Just to be clear, of course it's sad the madam killed herself. But she did so because she'd been to prison before, for her first conviction for being a madam, and had a horrible time of it. Megan doesn't blame the madam for choosing to put herself right back in a position to go back to jail or the prison system for being so cruel someone would choose death over a 4-6 year sentence in it, she blames the state for interfering with commerce and makes an innocent victim out of a madam for a service which, if Vitter is any example, was open to clients with... non-traditional appetites. DC elites with non-traditional appetites means the eventual dead hooker, let's face it. I suspect most madams are guilty of worse crimes than simple pimping, if only by keeping their mouths shut afterwards. Her death is sad, but no cause for rage.

10 comments:

Anonymous said...

The next time I get pulled over for a traffic offense, I'm going to argue with the officer because he shouldn't be giving me a fix-it ticket when there are people being robbed all over the city. I mean, since we all get to pick and choose which laws we want to obey, by Megan's reasoning.

I think prostitution should be legal as well, but that doesn't mean that the entirity of her arguments weren't totally stupid.

M. Bouffant said...

Mlle. McA.'s interest in the "free market" is more about parasitic middle-people (pimps & madams) sticking themselves into a business transaction & leeching as much as possible out of it, while doing as little work as possible. You know, like capitalism itself.

Susan of Texas said...

Don't you see, a madam is management. That makes it okay.

Anonymous said...

Susan,
That's hilarious.

McMegan's going to be on the radio talking about Northern Ireland tomorrow. I'm tempted to listen, since I lived between Belfast and Dublin for a few years and am pretty well versed in the history and politics of the place. Every time she tries to write about that subject, the level of ignorant cluelessness she demonstrates is breath-taking. And she told her British readers that she's going to be on "the BBC." That's like an American person saying "I'm going to be on a talk show tomorrow! Tune in!"

I don't think I can stomach it myself.

Margalis said...

Did you guys catch this post?

"If you are ever tempted to make the silly argument that something obviously works or a company wouldn't have done it . . . well, just focus on this."
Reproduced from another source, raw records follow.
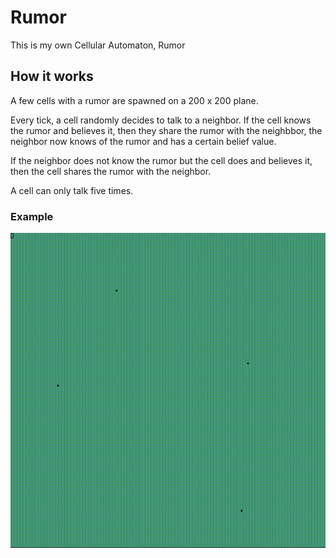 # Rumor

This is my own Cellular Automaton, Rumor

## How it works

A few cells with a rumor are spawned on a 200 x 200 plane. 

Every tick, a cell randomly decides to talk to a neighbor. If the cell knows the rumor and believes it, then they share the rumor with the neighbbor, the neighbor now knows of the rumor and has a certain belief value.

If the neighbor does not know the rumor but the cell does and believes it, then the cell shares the rumor with the neighbor. 

A cell can only talk five times.

### Example
![](sample_run.gif)

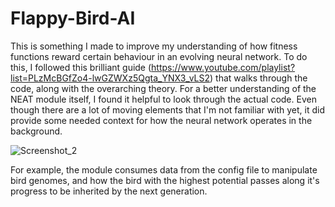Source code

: # Flappy-Bird-AI
This is something I made to improve my understanding of how fitness functions reward certain behaviour in an evolving neural network. 
To do this, I followed this brilliant guide (https://www.youtube.com/playlist?list=PLzMcBGfZo4-lwGZWXz5Qgta_YNX3_vLS2) that walks through
the code, along with the overarching theory. For a better understanding of the NEAT module itself, I found it helpful to look through the 
actual code. Even though there are a lot of moving elements that I'm not familiar with yet, it did provide some needed context for how the 
neural network operates in the background.

![Screenshot_2](https://user-images.githubusercontent.com/93890310/211852462-bc77de12-7b8c-4cd0-b147-a2ec66231e8a.png)

For example, the module consumes data from the config file to manipulate bird genomes, and how the bird with the highest potential passes
along it's progress to be inherited by the next generation.
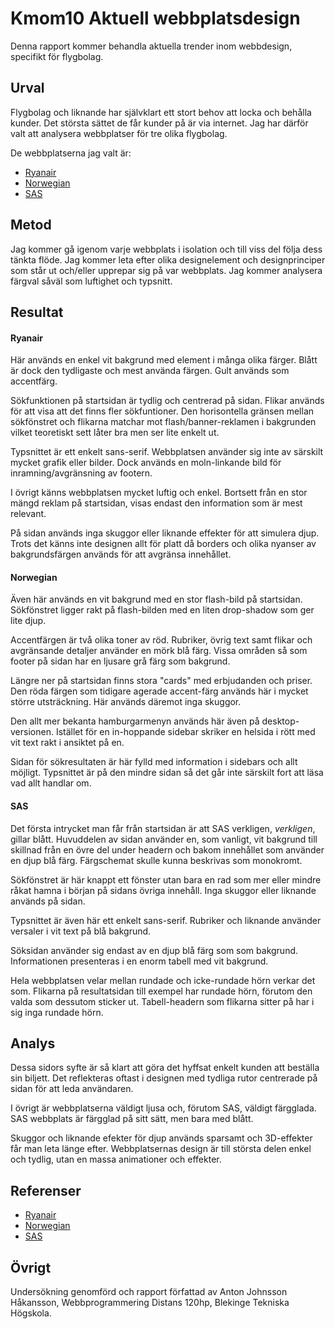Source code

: Kmom10 Aktuell webbplatsdesign
==============================

Denna rapport kommer behandla aktuella
trender inom webbdesign, specifikt för
flygbolag.

Urval
-----------------------

Flygbolag och liknande har självklart ett stort behov att
locka och behålla kunder. Det största sättet de får kunder
på är via internet. Jag har därför valt att analysera
webbplatser för tre olika flygbolag.

De webbplatserna jag valt är:

* [Ryanair](https://www.ryanair.com/se/sv/)
* [Norwegian](https://www.norwegian.com/se/)
* [SAS](https://www.sas.se/)

Metod
-----------------------

Jag kommer gå igenom varje webbplats i isolation och till
viss del följa dess tänkta flöde. Jag kommer leta efter
olika designelement och designprinciper som står ut och/eller
upprepar sig på var webbplats. Jag kommer analysera färgval
såväl som luftighet och typsnitt.

Resultat
-----------------------

#### Ryanair

Här används en enkel vit bakgrund med element i många olika
färger. Blått är dock den tydligaste och mest använda färgen.
Gult används som accentfärg.

Sökfunktionen på startsidan är tydlig och centrerad på sidan.
Flikar används för att visa att det finns fler sökfuntioner.
Den horisontella gränsen mellan sökfönstret och flikarna
matchar mot flash/banner-reklamen i bakgrunden vilket teoretiskt
sett låter bra men ser lite enkelt ut.

Typsnittet är ett enkelt sans-serif. Webbplatsen använder sig
inte av särskilt mycket grafik eller bilder. Dock används en
moln-linkande bild för inramning/avgränsning av footern.

I övrigt känns webbplatsen mycket luftig och enkel. Bortsett
från en stor mängd reklam på startsidan, visas endast den
information som är mest relevant.

På sidan används inga skuggor eller liknande effekter för att
simulera djup. Trots det känns inte designen allt för platt
då borders och olika nyanser av bakgrundsfärgen används för
att avgränsa innehållet.

#### Norwegian

Även här används en vit bakgrund med en stor flash-bild på
startsidan. Sökfönstret ligger rakt på flash-bilden med en
liten drop-shadow som ger lite djup.

Accentfärgen är två olika toner av röd. Rubriker, övrig text
samt flikar och avgränsande detaljer använder en mörk blå
färg. Vissa områden så som footer på sidan har en ljusare
grå färg som bakgrund.

Längre ner på startsidan finns stora "cards" med erbjudanden
och priser. Den röda färgen som tidigare agerade accent-färg
används här i mycket större utsträckning. Här används
däremot inga skuggor.

Den allt mer bekanta hamburgarmenyn används här även på
desktop-versionen. Istället för en in-hoppande sidebar
skriker en helsida i rött med vit text rakt i ansiktet
på en.

Sidan för sökresultaten är här fylld med information i
sidebars och allt möjligt. Typsnittet är på den mindre
sidan så det går inte särskilt fort att läsa vad allt
handlar om.

#### SAS

Det första intrycket man får från startsidan är att
SAS verkligen, *verkligen*, gillar blått. Huvuddelen
av sidan använder en, som vanligt, vit bakgrund till
skillnad från en övre del under headern och bakom
innehållet som använder en djup blå färg.
Färgschemat skulle kunna beskrivas som monokromt.

Sökfönstret är här knappt ett fönster utan bara en
rad som mer eller mindre råkat hamna i början
på sidans övriga innehåll. Inga skuggor eller liknande
används på sidan.

Typsnittet är även här ett enkelt sans-serif. Rubriker
och liknande använder versaler i vit text på blå bakgrund.

Söksidan använder sig endast av en djup blå färg som
som bakgrund. Informationen presenteras i en enorm tabell
med vit bakgrund.

Hela webbplatsen velar mellan rundade och icke-rundade hörn
verkar det som. Flikarna på resultatsidan till exempel har
rundade hörn, förutom den valda som dessutom sticker ut.
Tabell-headern som flikarna sitter på har i sig inga rundade
hörn.

Analys
-----------------------

Dessa sidors syfte är så klart att göra det hyffsat enkelt
kunden att beställa sin biljett. Det reflekteras oftast i
designen med tydliga rutor centrerade på sidan för att leda
användaren.

I övrigt är webbplatserna väldigt ljusa och, förutom SAS,
väldigt färgglada. SAS webbplats är färgglad på sitt sätt,
men bara med blått.

Skuggor och liknande efekter för djup används sparsamt och
3D-effekter får man leta länge efter. Webbplatsernas
design är till största delen enkel och tydlig, utan en massa
animationer och effekter.

Referenser
-----------------------

* [Ryanair](https://www.ryanair.com/se/sv/)
* [Norwegian](https://www.norwegian.com/se/)
* [SAS](https://www.sas.se/)

Övrigt
-----------------------

Undersökning genomförd och rapport författad av Anton Johnsson Håkansson,
Webbprogrammering Distans 120hp, Blekinge Tekniska Högskola.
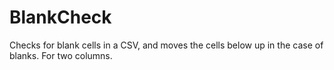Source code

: # BlankCheck
Checks for blank cells in a CSV, and moves the cells below up in the case of blanks.  For two columns.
That "silly argument" was her argument with Glenn Greenwald, that the media offers vapid stories because it is what the public wants by definition.

spencer said...

Ugh! Comment spam!

Anonymous said...

Finally, I think you're crazy!

It's been a long time coming. And I think Megan is just about everything you consistently mock her for.

But prostitution laws, particularly at this level of sin, are just plain stupid. These people knew what they were doing, and I've yet to see any evidence otherwise. Perhaps you could provide some.
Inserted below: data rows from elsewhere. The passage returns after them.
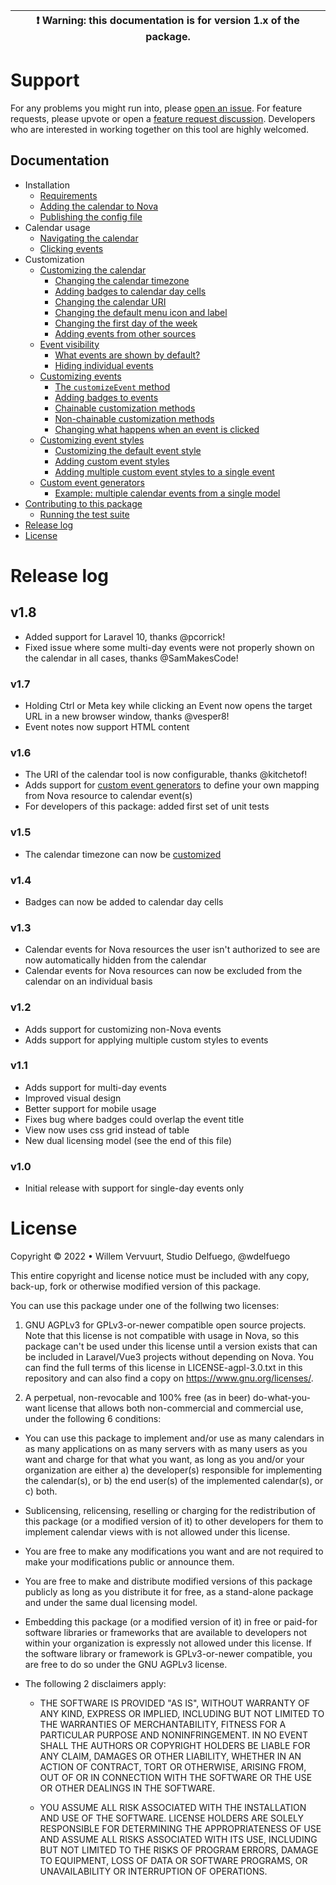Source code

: | :exclamation:  Warning: this documentation is for version 1.x of the package.   |
|---------------------------------------------------------------------------------|

# Support
For any problems you might run into, please [open an issue](https://github.com/wdelfuego/nova-calendar/issues). For feature requests, please upvote or open a [feature request discussion](https://github.com/wdelfuego/nova-calendar/discussions/categories/ideas-feature-requests). Developers who are interested in working together on this tool are highly welcomed.


## Documentation

- Installation
  - [Requirements](/nova-calendar/v1/installation.html#requirements)
  - [Adding the calendar to Nova](/nova-calendar/v1/installation.html#adding-the-calendar-to-nova)
  - [Publishing the config file](/nova-calendar/v1/installation.html#publishing-the-config-file)
- Calendar usage
  - [Navigating the calendar](/nova-calendar/v1/usage.html#navigating-the-calendar)
  - [Clicking events](/nova-calendar/v1/usage.html#clicking-events)
- Customization
  - [Customizing the calendar](/nova-calendar/v1/customizing-the-calendar.html)
    - [Changing the calendar timezone](/nova-calendar/v1/customizing-the-calendar.html#changing-the-calendar-timezone)
    - [Adding badges to calendar day cells](/nova-calendar/v1/customizing-the-calendar.html#adding-badges-to-calendar-day-cells)
    - [Changing the calendar URI](/nova-calendar/v1/customizing-the-calendar.html#changing-the-calendar-uri)
    - [Changing the default menu icon and label](/nova-calendar/v1/customizing-the-calendar.html#changing-the-default-menu-icon-and-label)
    - [Changing the first day of the week](/nova-calendar/v1/customizing-the-calendar.html#changing-the-first-day-of-the-week)
    - [Adding events from other sources](/nova-calendar/v1/customizing-the-calendar.html#adding-events-from-other-sources)
  - [Event visibility](/nova-calendar/v1/event-visibility.html)
    - [What events are shown by default?](/nova-calendar/v1/event-visibility.html#what-events-are-shown-by-default)
    - [Hiding individual events](/nova-calendar/v1/event-visibility.html#hiding-individual-events)
  - [Customizing events](/nova-calendar/v1/customizing-events.html)
    - [The `customizeEvent` method](/nova-calendar/v1/customizing-events.html#the-customizeevent-method)
    - [Adding badges to events](/nova-calendar/v1/customizing-events.html#adding-badges-to-events)
    - [Chainable customization methods](/nova-calendar/v1/customizing-events.html#chainable-customization-methods)
    - [Non-chainable customization methods](/nova-calendar/v1/customizing-events.html#non-chainable-customization-methods)
    - [Changing what happens when an event is clicked](/nova-calendar/v1/customizing-events.html#changing-what-happens-when-an-event-is-clicked)
  - [Customizing event styles](/nova-calendar/v1/customizing-events.html#customizing-the-css)
    - [Customizing the default event style](/nova-calendar/v1/customizing-events.html#customizing-the-default-event-style)
    - [Adding custom event styles](/nova-calendar/v1/customizing-events.html#adding-custom-event-styles)
    - [Adding multiple custom event styles to a single event](/nova-calendar/v1/customizing-events.html#adding-multiple-custom-event-styles-to-a-single-event)
  - [Custom event generators](/nova-calendar/v1/custom-event-generators.html)
    - [Example: multiple calendar events from a single model](/nova-calendar/v1/custom-event-generators.html#example-multiple-calendar-events-from-a-single-model)
- [Contributing to this package](/nova-calendar/v1/contributing-to-this-package.html)
    - [Running the test suite](/nova-calendar/v1/contributing-to-this-package.html#running-tests)
- [Release log](#release-log)
- [License](#license)

# Release log
## v1.8
- Added support for Laravel 10, thanks @pcorrick!
- Fixed issue where some multi-day events were not properly shown on the calendar in all cases, thanks @SamMakesCode!

### v1.7
- Holding Ctrl or Meta key while clicking an Event now opens the target URL in a new browser window, thanks @vesper8!
- Event notes now support HTML content

### v1.6
- The URI of the calendar tool is now configurable, thanks @kitchetof!
- Adds support for [custom event generators](/nova-calendar/v1/custom-event-generators.html) to define your own mapping from Nova resource to calendar event(s)
- For developers of this package: added first set of unit tests

### v1.5
- The calendar timezone can now be [customized](/nova-calendar/v1/customizing-the-calendar.html)

### v1.4
- Badges can now be added to calendar day cells

### v1.3
- Calendar events for Nova resources the user isn't authorized to see are now automatically hidden from the calendar
- Calendar events for Nova resources can now be excluded from the calendar on an individual basis

### v1.2
- Adds support for customizing non-Nova events
- Adds support for applying multiple custom styles to events

### v1.1
- Adds support for multi-day events
- Improved visual design
- Better support for mobile usage
- Fixes bug where badges could overlap the event title
- View now uses css grid instead of table
- New dual licensing model (see the end of this file)

### v1.0
- Initial release with support for single-day events only


# License
Copyright © 2022 • Willem Vervuurt, Studio Delfuego, @wdelfuego

This entire copyright and license notice must be included with any copy, back-up, 
fork or otherwise modified version of this package.

You can use this package under one of the follwing two licenses:

1. GNU AGPLv3 for GPLv3-or-newer compatible open source projects. Note that this license 
   is not compatible with usage in Nova, so this package can't be used under this license
   until a version exists that can be included in Laravel/Vue3 projects without 
   depending on Nova. You can find the full terms of this license in LICENSE-agpl-3.0.txt 
   in this repository and can also find a copy on https://www.gnu.org/licenses/.
    
2. A perpetual, non-revocable and 100% free (as in beer) do-what-you-want license 
   that allows both non-commercial and commercial use, under the following 6 conditions:
   
  - You can use this package to implement and/or use as many calendars in as many 
    applications on as many servers with as many users as you want and charge for 
    that what you want, as long as you and/or your organization are either
      a) the developer(s) responsible for implementing the calendar(s), or
      b) the end user(s) of the implemented calendar(s), or
      c) both.
    
  - Sublicensing, relicensing, reselling or charging for the redistribution of this 
    package (or a modified version of it) to other developers for them to implement 
    calendar views with is not allowed under this license.
    
  - You are free to make any modifications you want and are not required to make 
    your modifications public or announce them.
    
  - You are free to make and distribute modified versions of this package publicly 
    as long as you distribute it for free, as a stand-alone package and under the 
    same dual licensing model. 
    
  - Embedding this package (or a modified version of it) in free or paid-for software
    libraries or frameworks that are available to developers not within your 
    organization is expressly not allowed under this license. If the software library
    or framework is GPLv3-or-newer compatible, you are free to do so under the 
    GNU AGPLv3 license.
    
  - The following 2 disclaimers apply:

	  - THE SOFTWARE IS PROVIDED "AS IS", WITHOUT WARRANTY OF ANY KIND, EXPRESS OR 
      IMPLIED, INCLUDING BUT NOT LIMITED TO THE WARRANTIES OF MERCHANTABILITY, 
      FITNESS FOR A PARTICULAR PURPOSE AND NONINFRINGEMENT. IN NO EVENT SHALL 
      THE AUTHORS OR COPYRIGHT HOLDERS BE LIABLE FOR ANY CLAIM, DAMAGES OR OTHER 
      LIABILITY, WHETHER IN AN ACTION OF CONTRACT, TORT OR OTHERWISE, ARISING FROM, 
      OUT OF OR IN CONNECTION WITH THE SOFTWARE OR THE USE OR OTHER DEALINGS IN 
      THE SOFTWARE.
      
    - YOU ASSUME ALL RISK ASSOCIATED WITH THE INSTALLATION AND USE OF THE SOFTWARE. 
      LICENSE HOLDERS ARE SOLELY RESPONSIBLE FOR DETERMINING THE APPROPRIATENESS OF 
      USE AND ASSUME ALL RISKS ASSOCIATED WITH ITS USE, INCLUDING BUT NOT LIMITED TO
      THE RISKS OF PROGRAM ERRORS, DAMAGE TO EQUIPMENT, LOSS OF DATA OR SOFTWARE 
      PROGRAMS, OR UNAVAILABILITY OR INTERRUPTION OF OPERATIONS.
Legalized prostitution would cut out the middleperson. Unless they wanted to organize, which isn't an automatically bad thing.

Love your work. Just not this one.

Anonymous said...

Just for the record, I worked in the mortality business when HIV came upon the scene.
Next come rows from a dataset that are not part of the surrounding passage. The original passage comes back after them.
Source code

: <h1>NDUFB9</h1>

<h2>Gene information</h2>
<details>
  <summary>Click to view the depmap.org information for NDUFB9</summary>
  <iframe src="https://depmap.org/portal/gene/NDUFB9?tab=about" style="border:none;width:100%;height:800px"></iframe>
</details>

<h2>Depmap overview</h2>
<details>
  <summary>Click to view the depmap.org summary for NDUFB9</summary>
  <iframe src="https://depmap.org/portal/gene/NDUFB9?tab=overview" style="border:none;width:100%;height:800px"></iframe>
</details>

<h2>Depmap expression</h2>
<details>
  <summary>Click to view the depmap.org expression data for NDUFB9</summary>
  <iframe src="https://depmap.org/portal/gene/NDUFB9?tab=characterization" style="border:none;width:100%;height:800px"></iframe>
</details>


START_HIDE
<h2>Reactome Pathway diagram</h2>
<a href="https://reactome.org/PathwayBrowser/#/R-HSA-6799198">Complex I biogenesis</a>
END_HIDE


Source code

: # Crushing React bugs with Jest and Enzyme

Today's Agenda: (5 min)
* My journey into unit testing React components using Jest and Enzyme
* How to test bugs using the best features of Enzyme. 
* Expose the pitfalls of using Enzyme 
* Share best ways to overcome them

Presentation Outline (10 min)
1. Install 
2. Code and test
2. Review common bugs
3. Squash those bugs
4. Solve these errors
Which state had the lowest prostitution HIV-rates?

Nevada. Wonder how that happened?

brad said...

John, I made a point of saying I think prostitution should be legal. The issue here is Megan trying to make a tragedy out of the suicide of someone who exploited women.

spencer said...

Apparently, a noticeable percentage of the commentariat over at Feministe is pretty sure that this was no suicide.

Not sure what to think about that, honestly.